1 : Relatively undeveloped; primitive: a rude and savage land
2 : Exhibiting a marked lack of skill or precision in work: rude crafts
3 : Lacking education or knowledge; unlearned
1 : marked by lack of proper caution : careless of consequences
2 : utterly unconcerned about the consequences of some action
1 : to withdraw one’s support or help from, especially in spite of duty or responsibility; desert
2 : to give up to the control or influence of another person or agent
3 : to walk away from
Standing over the patient, who’s sprawled across the stoop of this shabby two story house in the impoverished urban sprawl neighborhood of the county, I kneel down to slide back his eyelids and expose pinpoint pupils. Pulling the stethoscope from around my neck and placing it in my ears (more to drown out the yelling of the family members on scene than to hear better) I place the bell on the side of my patients throat. The stethoscope can assist in hearing respirations when they’re shallow and far between. Tilting my head as I’m waiting an eternity for the next respiration I can see the fire engine that responded to this house light up down the block, siren doing the long slow whine, as it accelerates away from me towards a fire. My new patient has a respiratory rate of four per minute. I’m not happy.

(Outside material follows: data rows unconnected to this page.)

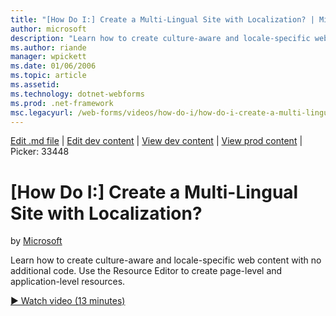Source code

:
 ```yaml
---
title: "[How Do I:] Create a Multi-Lingual Site with Localization? | Microsoft Docs"
author: microsoft
description: "Learn how to create culture-aware and locale-specific web content with no additional code. Use the Resource Editor to create page-level and application-level..."
ms.author: riande
manager: wpickett
ms.date: 01/06/2006
ms.topic: article
ms.assetid: 
ms.technology: dotnet-webforms
ms.prod: .net-framework
msc.legacyurl: /web-forms/videos/how-do-i/how-do-i-create-a-multi-lingual-site-with-localization
---
```

[Edit .md file](C:\Projects\msc\dev\Msc.Www\Web.ASP\App_Data\github\web-forms\videos\how-do-i\how-do-i-create-a-multi-lingual-site-with-localization.md) | [Edit dev content](http://www.aspdev.net/umbraco#/content/content/edit/26425) | [View dev content](http://docs.aspdev.net/tutorials/web-forms/videos/how-do-i/how-do-i-create-a-multi-lingual-site-with-localization.html) | [View prod content](http://www.asp.net/web-forms/videos/how-do-i/how-do-i-create-a-multi-lingual-site-with-localization) | Picker: 33448

[How Do I:] Create a Multi-Lingual Site with Localization?
====================
by [Microsoft](https://github.com/microsoft)

Learn how to create culture-aware and locale-specific web content with no additional code. Use the Resource Editor to create page-level and application-level resources.

[&#9654; Watch video (13 minutes)](https://channel9.msdn.com/Blogs/ASP-NET-Site-Videos/how-do-i-create-a-multi-lingual-site-with-localization)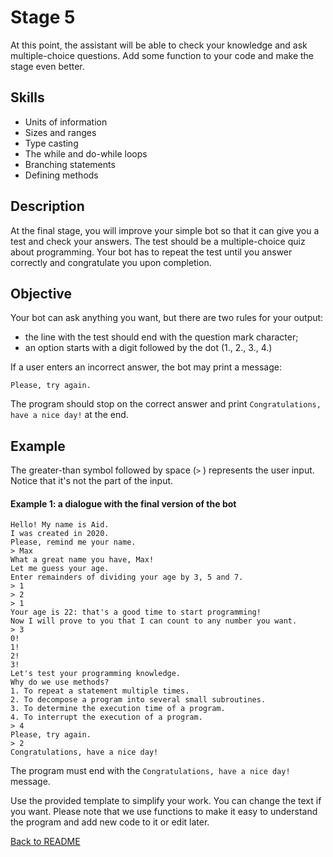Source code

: # Stage 5
At this point, the assistant will be able to check your knowledge and ask multiple-choice questions. Add some function to your code and make the stage even better.

## Skills
- Units of information
- Sizes and ranges
- Type casting
- The while and do-while loops
- Branching statements
- Defining methods

## Description
At the final stage, you will improve your simple bot so that it can give you a test and check your answers. The test should be a multiple-choice quiz about programming. Your bot has to repeat the test until you answer correctly and congratulate you upon completion.

## Objective
Your bot can ask anything you want, but there are two rules for your output:

- the line with the test should end with the question mark character;
- an option starts with a digit followed by the dot (1., 2., 3., 4.)

If a user enters an incorrect answer, the bot may print a message:

`Please, try again.`

The program should stop on the correct answer and print `Congratulations, have a nice day!` at the end.

## Example

The greater-than symbol followed by space (`>` ) represents the user input. Notice that it's not the part of the input.

#### Example 1: a dialogue with the final version of the bot

```
Hello! My name is Aid.
I was created in 2020.
Please, remind me your name.
> Max
What a great name you have, Max!
Let me guess your age.
Enter remainders of dividing your age by 3, 5 and 7.
> 1
> 2
> 1
Your age is 22: that's a good time to start programming!
Now I will prove to you that I can count to any number you want.
> 3
0!
1!
2!
3!
Let's test your programming knowledge.
Why do we use methods?
1. To repeat a statement multiple times.
2. To decompose a program into several small subroutines.
3. To determine the execution time of a program.
4. To interrupt the execution of a program.
> 4
Please, try again.
> 2
Congratulations, have a nice day!
```

The program must end with the `Congratulations, have a nice day!` message.

Use the provided template to simplify your work. You can change the text if you want. Please note that we use functions to make it easy to understand the program and add new code to it or edit later.

[Back to README](README.md)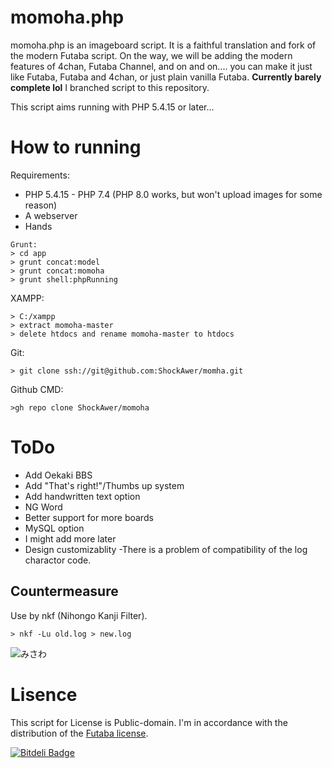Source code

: # momoha.php

momoha.php is an imageboard script.
It is a faithful translation and fork of the modern Futaba script. On the way, we will be adding the modern features of 4chan, Futaba Channel, and on and on.... you can make it just like Futaba, Futaba and 4chan, or just plain vanilla Futaba. 
**Currently barely complete lol**
I branched script to this repository.

This script aims running with PHP 5.4.15 or later...

# How to running
Requirements:
- PHP 5.4.15 - PHP 7.4 (PHP 8.0 works, but won't upload images for some reason)
- A webserver
- Hands

```
Grunt:
> cd app
> grunt concat:model
> grunt concat:momoha
> grunt shell:phpRunning
```
XAMPP:
```
> C:/xampp
> extract momoha-master
> delete htdocs and rename momoha-master to htdocs
```
Git:
```
> git clone ssh://git@github.com:ShockAwer/momha.git
```
Github CMD:
```
>gh repo clone ShockAwer/momoha
```
# ToDo

- Add Oekaki BBS
- Add "That's right!"/Thumbs up system
- Add handwritten text option
- NG Word
- Better support for more boards
- MySQL option
- I might add more later
- Design customizablity
-There is a problem of compatibility of the log charactor code.

## Countermeasure

Use by nkf (Nihongo Kanji Filter).

```
> nkf -Lu old.log > new.log
```

![みさわ](http://jigokuno.img.jugem.jp/20090928_1487687.gif)

# Lisence

This script for License is Public-domain.
I'm in accordance with the distribution of the [Futaba license](http://www.2chan.net/script/).


[![Bitdeli Badge](https://d2weczhvl823v0.cloudfront.net/futoase/futaba-ng/trend.png)](https://bitdeli.com/free "Bitdeli Badge")
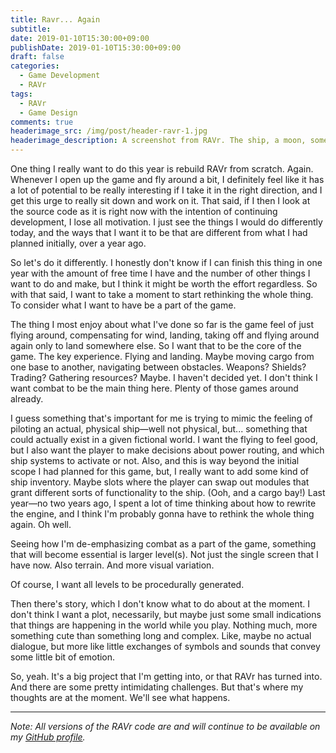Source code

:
 ```yaml
---
title: Ravr... Again
subtitle:
date: 2019-01-10T15:30:00+09:00
publishDate: 2019-01-10T15:30:00+09:00
draft: false
categories:
  - Game Development
  - RAVr
tags:
  - RAVr
  - Game Design
comments: true
headerimage_src: /img/post/header-ravr-1.jpg
headerimage_description: A screenshot from RAVr. The ship, a moon, some procedurally generated mountains. Lots of purple.
---
```


One thing I really want to do this year is rebuild RAVr from scratch. Again. Whenever I open up the game and fly around a bit, I definitely feel like it has a lot of potential to be really interesting if I take it in the right direction, and I get this urge to really sit down and work on it. That said, if I then I look at the source code as it is right now with the intention of continuing development, I lose all motivation. I just see the things I would do differently today, and the ways that I want it to be that are different from what I had planned initially, over a year ago.

<!--more-->So let's do it differently. I honestly don't know if I can finish this thing in one year with the amount of free time I have and the number of other things I want to do and make, but I think it might be worth the effort regardless. So with that said, I want to take a moment to start rethinking the whole thing. To consider what I want to have be a part of the game.

The thing I most enjoy about what I've done so far is the game feel of just flying around, compensating for wind, landing, taking off and flying around again only to land somewhere else. So I want that to be the core of the game. The key experience. Flying and landing. Maybe moving cargo from one base to another, navigating between obstacles. Weapons? Shields? Trading? Gathering resources? Maybe. I haven't decided yet. I don't think I want combat to be the main thing here. Plenty of those games around already.

I guess something that's important for me is trying to mimic the feeling of piloting an actual, physical ship—well not physical, but... something that could actually exist in a given fictional world. I want the flying to feel good, but I also want the player to make decisions about power routing, and which ship systems to activate or not. Also, and this is way beyond the initial scope I had planned for this game, but, I really want to add some kind of ship inventory. Maybe slots where the player can swap out modules that grant different sorts of functionality to the ship. (Ooh, and a cargo bay!) Last year—no two years ago, I spent a lot of time thinking about how to rewrite the engine, and I think I'm probably gonna have to rethink the whole thing again. Oh well.

Seeing how I'm de-emphasizing combat as a part of the game, something that will become essential is larger level(s). Not just the single screen that I have now. Also terrain. And more visual variation.

Of course, I want all levels to be procedurally generated.

Then there's story, which I don't know what to do about at the moment. I don't think I want a plot, necessarily, but maybe just some small indications that things are happening in the world while you play. Nothing much, more something cute than something long and complex. Like, maybe no actual dialogue, but more like little exchanges of symbols and sounds that convey some little bit of emotion.

So, yeah. It's a big project that I'm getting into, or that RAVr has turned into. And there are some pretty intimidating challenges. But that's where my thoughts are at the moment. We'll see what happens.

---

_Note: All versions of the RAVr code are and will continue to be available on my [GitHub profile](https://github.com/lgrqvst/ravr)._
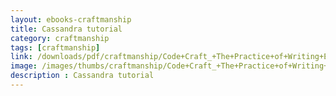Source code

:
 ```yaml
---
layout: ebooks-craftmanship
title: Cassandra tutorial
category: craftmanship
tags: [craftmanship]
link: /downloads/pdf/craftmanship/Code+Craft_+The+Practice+of+Writing+Excellent+Code.pdf 
image: /images/thumbs/craftmanship/Code+Craft_+The+Practice+of+Writing+Excellent+Code-min.png
description : Cassandra tutorial 
---
```












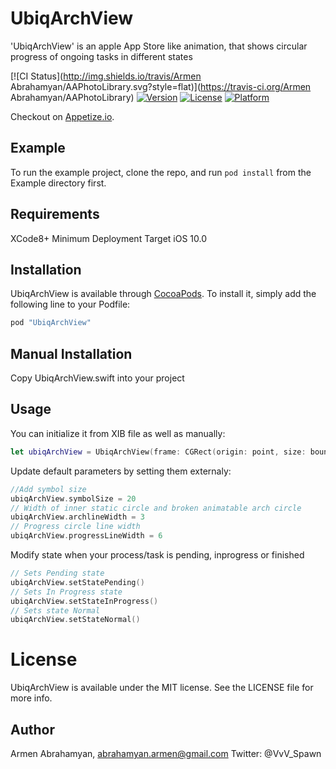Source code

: # UbiqArchView
'UbiqArchView' is an apple App Store like animation, that shows circular progress of ongoing tasks in different states

[![CI Status](http://img.shields.io/travis/Armen Abrahamyan/AAPhotoLibrary.svg?style=flat)](https://travis-ci.org/Armen Abrahamyan/AAPhotoLibrary)
[![Version](https://img.shields.io/cocoapods/v/AAPhotoLibrary.svg?style=flat)](http://cocoapods.org/pods/AAPhotoLibrary)
[![License](https://img.shields.io/cocoapods/l/AAPhotoLibrary.svg?style=flat)](http://cocoapods.org/pods/AAPhotoLibrary)
[![Platform](https://img.shields.io/cocoapods/p/AAPhotoLibrary.svg?style=flat)](http://cocoapods.org/pods/AAPhotoLibrary)



Checkout on [Appetize.io](https://appetize.io/embed/px9jyf50gf6yqdzaxz7n9n2nq8).


## Example

To run the example project, clone the repo, and run `pod install` from the Example directory first.

## Requirements
XCode8+
Minimum Deployment Target iOS 10.0

## Installation

UbiqArchView is available through [CocoaPods](http://cocoapods.org). To install
it, simply add the following line to your Podfile:

```ruby
pod "UbiqArchView"
```

## Manual Installation
Copy UbiqArchView.swift into your project

## Usage
You can initialize it from XIB file as well as manually:
```swift    
let ubiqArchView = UbiqArchView(frame: CGRect(origin: point, size: boundSize))
```
Update default parameters by setting them externaly:
```swift
//Add symbol size
ubiqArchView.symbolSize = 20
// Width of inner static circle and broken animatable arch circle
ubiqArchView.archlineWidth = 3
// Progress circle line width
ubiqArchView.progressLineWidth = 6
```
Modify state when your process/task is pending, inprogress or finished
```swift
// Sets Pending state
ubiqArchView.setStatePending()
// Sets In Progress state
ubiqArchView.setStateInProgress()
// Sets state Normal
ubiqArchView.setStateNormal()
```

# License

UbiqArchView is available under the MIT license. See the LICENSE file for more info.

## Author

Armen Abrahamyan, abrahamyan.armen@gmail.com
Twitter: @VvV_Spawn


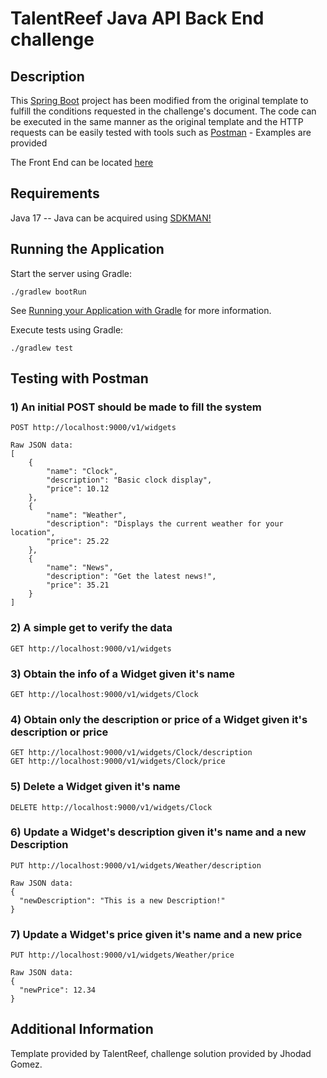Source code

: # TalentReef Java API Back End challenge

## Description

This [Spring Boot](https://spring.io/projects/spring-boot) project has been modified from the original template to fulfill the conditions requested in the challenge's document. The code can be executed in the same manner as the original template and the HTTP requests can be easily tested with tools such as [Postman](https://www.postman.com) - Examples are provided 

The Front End can be located [here](https://github.com/Jhodad/TRFE) 

## Requirements

Java 17 -- Java can be acquired using [SDKMAN!](https://sdkman.io/)

## Running the Application

Start the server using Gradle:

```shell
./gradlew bootRun
```

See [Running your Application with Gradle](https://docs.spring.io/spring-boot/docs/current/gradle-plugin/reference/htmlsingle/#running-your-application) for more information.

Execute tests using Gradle:

```shell
./gradlew test
```

## Testing with Postman

### 1) An initial POST should be made to fill the system
``` 
POST http://localhost:9000/v1/widgets

Raw JSON data:
[
    {
        "name": "Clock",
        "description": "Basic clock display",
        "price": 10.12
    },
    {
        "name": "Weather",
        "description": "Displays the current weather for your location",
        "price": 25.22
    },
    {
        "name": "News",
        "description": "Get the latest news!",
        "price": 35.21
    }
]
``` 

### 2) A simple get to verify the data
``` 
GET http://localhost:9000/v1/widgets
``` 


### 3) Obtain the info of a Widget given it's name
``` 
GET http://localhost:9000/v1/widgets/Clock
``` 

### 4) Obtain only the description or price of a Widget given it's description or price
``` 
GET http://localhost:9000/v1/widgets/Clock/description
GET http://localhost:9000/v1/widgets/Clock/price
``` 

### 5) Delete a Widget given it's name
``` 
DELETE http://localhost:9000/v1/widgets/Clock
``` 

### 6) Update a Widget's description given it's name and a new Description
``` 
PUT http://localhost:9000/v1/widgets/Weather/description

Raw JSON data:
{
  "newDescription": "This is a new Description!"
}
``` 

### 7) Update a Widget's price given it's name and a new price
``` 
PUT http://localhost:9000/v1/widgets/Weather/price

Raw JSON data:
{
  "newPrice": 12.34
}
``` 

## Additional Information

Template provided by TalentReef, challenge solution provided by Jhodad Gomez.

I’ve been working in this new county for months now after getting signed off by my FTO to work as a Paramedic with an EMT partner. We were called to this house for one of the most ambiguous calls in EMS: “man down, unknown.” As we pulled up to the house with the BRT in front I see three firefighters carrying their gear back to the rig with a degree of haste. One of the firefighters looks at me as he’s storing the cardiac monitor into a sliding compartment of the rig. I see him through the windshield as our tires stop moving. He gives me the flat, thin lipped, look of angst. I’m still fairly new in this large county so I don’t know all of the firefighters yet — that will take years, much less do I know their personalities. Before I can contemplate the expression more he turns and climbs the fold out stairs into the rear passenger compartment of the engine.
Walking up to the house the fire lieutenant is walking out of the yard. He rips off the EMS copy of the fire sheet which should list the patient demographics, vitals, medical history, current medications, allergies, and treatment rendered. This fire sheet has two things filled out: a name and a birthday. As the lieutenant is passing me, headed towards the front seat of the BRT, I’m asking what’s going on with the patient. Looking over his shoulder, never missing a stride, “I don’t know, maybe an OD. We have a fire in our district, are you guys good?” I may be new but I can recognize a dismissal when I hear one. It’s obvious they are leaving regardless of my complaints. I’m just going to have to deal with what’s in front of me. No, I’m not good, I’m really god damn far from good!
Pinpoint pupils, decreased respirations, any new paramedic student knows the signs of a heroin overdose and how to fix it. That’s not the problem right now, the problem is he’s 220 pounds of weight that’s fixing to be dead weight if I don’t do something soon. The family is yelling at me. “Where the fuck did they go? Why ain’t you helping my boy?” The patient’s mother is understandably upset and getting all up in my face about it.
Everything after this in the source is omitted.